DATA FOR THE TASK:
□ □ □ □

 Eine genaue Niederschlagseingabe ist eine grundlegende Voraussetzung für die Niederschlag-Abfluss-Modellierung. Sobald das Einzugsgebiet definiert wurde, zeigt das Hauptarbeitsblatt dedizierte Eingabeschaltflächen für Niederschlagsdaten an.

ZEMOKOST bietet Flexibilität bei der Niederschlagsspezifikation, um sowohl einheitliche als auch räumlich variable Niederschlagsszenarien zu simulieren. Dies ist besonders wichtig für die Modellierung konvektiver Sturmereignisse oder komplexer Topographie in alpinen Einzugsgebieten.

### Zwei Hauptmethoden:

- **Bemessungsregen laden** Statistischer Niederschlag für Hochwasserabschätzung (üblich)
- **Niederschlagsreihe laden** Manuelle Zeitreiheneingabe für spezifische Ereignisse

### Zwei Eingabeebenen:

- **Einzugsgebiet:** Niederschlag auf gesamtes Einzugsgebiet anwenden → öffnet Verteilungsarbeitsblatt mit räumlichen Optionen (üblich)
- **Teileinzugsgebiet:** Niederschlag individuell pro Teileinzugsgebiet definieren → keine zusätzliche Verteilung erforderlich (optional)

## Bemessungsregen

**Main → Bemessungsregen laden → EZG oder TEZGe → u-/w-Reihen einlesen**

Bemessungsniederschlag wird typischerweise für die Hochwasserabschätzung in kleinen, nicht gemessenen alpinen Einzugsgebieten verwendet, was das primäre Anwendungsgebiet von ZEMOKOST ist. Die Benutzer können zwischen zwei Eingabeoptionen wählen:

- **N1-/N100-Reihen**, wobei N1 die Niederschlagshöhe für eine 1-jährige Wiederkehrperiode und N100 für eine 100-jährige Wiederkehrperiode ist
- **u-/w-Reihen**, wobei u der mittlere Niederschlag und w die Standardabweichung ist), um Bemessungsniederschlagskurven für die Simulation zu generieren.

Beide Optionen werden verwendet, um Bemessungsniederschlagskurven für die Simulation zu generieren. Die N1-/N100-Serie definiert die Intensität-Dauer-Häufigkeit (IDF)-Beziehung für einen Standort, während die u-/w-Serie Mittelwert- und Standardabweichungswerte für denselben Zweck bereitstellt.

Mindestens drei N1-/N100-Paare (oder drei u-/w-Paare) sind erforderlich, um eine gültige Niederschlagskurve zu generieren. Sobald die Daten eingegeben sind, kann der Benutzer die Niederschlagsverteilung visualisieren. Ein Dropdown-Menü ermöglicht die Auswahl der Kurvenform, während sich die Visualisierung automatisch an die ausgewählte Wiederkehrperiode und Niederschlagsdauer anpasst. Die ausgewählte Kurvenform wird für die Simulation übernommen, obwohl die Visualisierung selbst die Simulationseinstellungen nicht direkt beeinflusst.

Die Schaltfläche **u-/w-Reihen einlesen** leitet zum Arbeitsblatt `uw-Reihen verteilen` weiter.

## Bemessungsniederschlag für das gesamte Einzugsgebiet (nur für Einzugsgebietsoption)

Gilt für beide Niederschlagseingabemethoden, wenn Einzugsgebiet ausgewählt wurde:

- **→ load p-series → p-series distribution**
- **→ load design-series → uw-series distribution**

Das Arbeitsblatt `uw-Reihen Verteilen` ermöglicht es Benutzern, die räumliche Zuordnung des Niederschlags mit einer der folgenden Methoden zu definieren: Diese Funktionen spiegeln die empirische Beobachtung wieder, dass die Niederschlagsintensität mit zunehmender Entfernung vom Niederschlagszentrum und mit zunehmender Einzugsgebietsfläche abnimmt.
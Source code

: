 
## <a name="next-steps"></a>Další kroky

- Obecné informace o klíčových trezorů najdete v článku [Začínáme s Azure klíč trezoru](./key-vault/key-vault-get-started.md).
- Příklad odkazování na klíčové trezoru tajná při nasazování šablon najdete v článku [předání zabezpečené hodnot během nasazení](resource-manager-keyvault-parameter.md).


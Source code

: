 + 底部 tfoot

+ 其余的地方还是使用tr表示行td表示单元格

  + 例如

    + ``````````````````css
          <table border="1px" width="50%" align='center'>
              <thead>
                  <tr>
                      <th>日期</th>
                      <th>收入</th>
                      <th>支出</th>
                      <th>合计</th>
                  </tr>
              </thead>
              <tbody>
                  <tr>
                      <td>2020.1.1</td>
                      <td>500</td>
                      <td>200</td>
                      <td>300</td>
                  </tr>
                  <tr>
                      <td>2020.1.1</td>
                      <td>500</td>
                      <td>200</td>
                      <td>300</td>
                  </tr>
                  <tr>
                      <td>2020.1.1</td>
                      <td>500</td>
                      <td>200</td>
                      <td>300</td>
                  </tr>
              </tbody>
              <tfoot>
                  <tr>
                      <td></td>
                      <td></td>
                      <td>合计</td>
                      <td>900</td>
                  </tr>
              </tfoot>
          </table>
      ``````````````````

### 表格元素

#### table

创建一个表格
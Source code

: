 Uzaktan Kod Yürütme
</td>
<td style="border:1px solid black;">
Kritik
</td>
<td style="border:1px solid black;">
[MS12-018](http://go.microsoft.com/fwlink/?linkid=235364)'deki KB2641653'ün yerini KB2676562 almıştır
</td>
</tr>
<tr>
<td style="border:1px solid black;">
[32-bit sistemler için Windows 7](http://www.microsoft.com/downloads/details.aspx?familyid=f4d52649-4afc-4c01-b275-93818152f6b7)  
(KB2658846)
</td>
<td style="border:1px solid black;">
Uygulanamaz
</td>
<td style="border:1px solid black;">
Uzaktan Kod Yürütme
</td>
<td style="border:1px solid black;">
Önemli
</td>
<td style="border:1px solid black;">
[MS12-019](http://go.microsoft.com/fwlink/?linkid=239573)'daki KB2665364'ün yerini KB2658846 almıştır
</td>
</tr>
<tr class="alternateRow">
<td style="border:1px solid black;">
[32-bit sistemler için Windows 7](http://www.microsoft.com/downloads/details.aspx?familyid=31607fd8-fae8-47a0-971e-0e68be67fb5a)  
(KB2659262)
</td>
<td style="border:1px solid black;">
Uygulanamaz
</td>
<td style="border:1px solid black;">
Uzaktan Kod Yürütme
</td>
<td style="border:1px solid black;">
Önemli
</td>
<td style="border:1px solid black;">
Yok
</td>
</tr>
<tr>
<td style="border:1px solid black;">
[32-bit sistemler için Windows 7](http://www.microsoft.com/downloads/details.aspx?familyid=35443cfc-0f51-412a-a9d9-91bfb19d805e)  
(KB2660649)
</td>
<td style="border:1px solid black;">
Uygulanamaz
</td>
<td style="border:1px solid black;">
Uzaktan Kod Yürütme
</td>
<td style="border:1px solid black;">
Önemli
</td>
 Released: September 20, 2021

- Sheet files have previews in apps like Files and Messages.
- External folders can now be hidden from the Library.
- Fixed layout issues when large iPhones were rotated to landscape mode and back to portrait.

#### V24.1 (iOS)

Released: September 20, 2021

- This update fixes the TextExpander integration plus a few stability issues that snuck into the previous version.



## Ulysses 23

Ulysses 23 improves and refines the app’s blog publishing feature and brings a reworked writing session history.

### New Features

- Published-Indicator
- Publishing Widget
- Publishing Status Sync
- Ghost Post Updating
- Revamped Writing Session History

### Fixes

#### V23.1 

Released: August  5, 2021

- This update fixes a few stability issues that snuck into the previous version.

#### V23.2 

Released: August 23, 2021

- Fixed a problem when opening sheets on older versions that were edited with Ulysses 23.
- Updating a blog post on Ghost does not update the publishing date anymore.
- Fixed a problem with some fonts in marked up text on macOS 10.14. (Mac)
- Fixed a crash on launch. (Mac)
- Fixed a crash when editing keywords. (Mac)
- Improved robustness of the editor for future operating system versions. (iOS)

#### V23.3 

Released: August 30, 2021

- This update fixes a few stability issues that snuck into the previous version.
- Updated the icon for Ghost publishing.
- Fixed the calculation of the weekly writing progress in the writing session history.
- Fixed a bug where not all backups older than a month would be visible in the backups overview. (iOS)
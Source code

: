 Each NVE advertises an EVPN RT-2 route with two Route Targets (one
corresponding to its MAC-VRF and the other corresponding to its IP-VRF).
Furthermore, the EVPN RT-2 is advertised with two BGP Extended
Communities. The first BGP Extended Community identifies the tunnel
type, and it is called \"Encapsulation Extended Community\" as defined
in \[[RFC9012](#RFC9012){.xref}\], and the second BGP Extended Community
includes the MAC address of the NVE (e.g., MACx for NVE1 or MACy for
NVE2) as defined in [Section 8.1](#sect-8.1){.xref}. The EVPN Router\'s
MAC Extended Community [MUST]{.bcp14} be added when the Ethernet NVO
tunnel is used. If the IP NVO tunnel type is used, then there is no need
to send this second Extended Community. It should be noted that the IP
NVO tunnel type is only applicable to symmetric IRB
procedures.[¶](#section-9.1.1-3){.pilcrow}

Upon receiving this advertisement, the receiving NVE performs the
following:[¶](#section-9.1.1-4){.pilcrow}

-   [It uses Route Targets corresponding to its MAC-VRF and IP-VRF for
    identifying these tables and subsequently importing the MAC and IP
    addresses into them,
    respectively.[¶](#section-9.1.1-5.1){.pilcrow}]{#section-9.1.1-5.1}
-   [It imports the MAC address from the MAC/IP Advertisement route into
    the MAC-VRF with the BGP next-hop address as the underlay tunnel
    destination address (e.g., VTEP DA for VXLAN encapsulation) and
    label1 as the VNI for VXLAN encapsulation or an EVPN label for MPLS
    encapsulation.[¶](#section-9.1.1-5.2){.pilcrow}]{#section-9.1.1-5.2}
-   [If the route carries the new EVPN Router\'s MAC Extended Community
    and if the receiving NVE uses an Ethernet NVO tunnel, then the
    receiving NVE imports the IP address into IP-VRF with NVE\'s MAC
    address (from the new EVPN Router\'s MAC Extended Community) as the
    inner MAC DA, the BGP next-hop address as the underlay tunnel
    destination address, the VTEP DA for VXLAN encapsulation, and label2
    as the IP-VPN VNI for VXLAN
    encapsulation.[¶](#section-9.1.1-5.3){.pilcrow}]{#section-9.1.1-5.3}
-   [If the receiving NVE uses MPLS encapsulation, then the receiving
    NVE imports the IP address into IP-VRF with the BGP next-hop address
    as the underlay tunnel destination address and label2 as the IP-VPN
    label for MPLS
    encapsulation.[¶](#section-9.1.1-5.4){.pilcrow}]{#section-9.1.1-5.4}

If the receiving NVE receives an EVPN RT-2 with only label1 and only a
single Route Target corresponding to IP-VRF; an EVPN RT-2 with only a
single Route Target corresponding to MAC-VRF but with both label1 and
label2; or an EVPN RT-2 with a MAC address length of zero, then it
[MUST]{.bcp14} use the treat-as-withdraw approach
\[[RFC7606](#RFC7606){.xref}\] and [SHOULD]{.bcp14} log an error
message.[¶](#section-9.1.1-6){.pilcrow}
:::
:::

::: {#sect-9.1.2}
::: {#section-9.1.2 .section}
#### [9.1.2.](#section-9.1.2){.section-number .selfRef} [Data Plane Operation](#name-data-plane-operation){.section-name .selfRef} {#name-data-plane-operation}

□ □ □ □

TO DO: The answer should be one number: how many lines in the listing above contain "VXLAN".

ANSWER TO THIS TASK: 4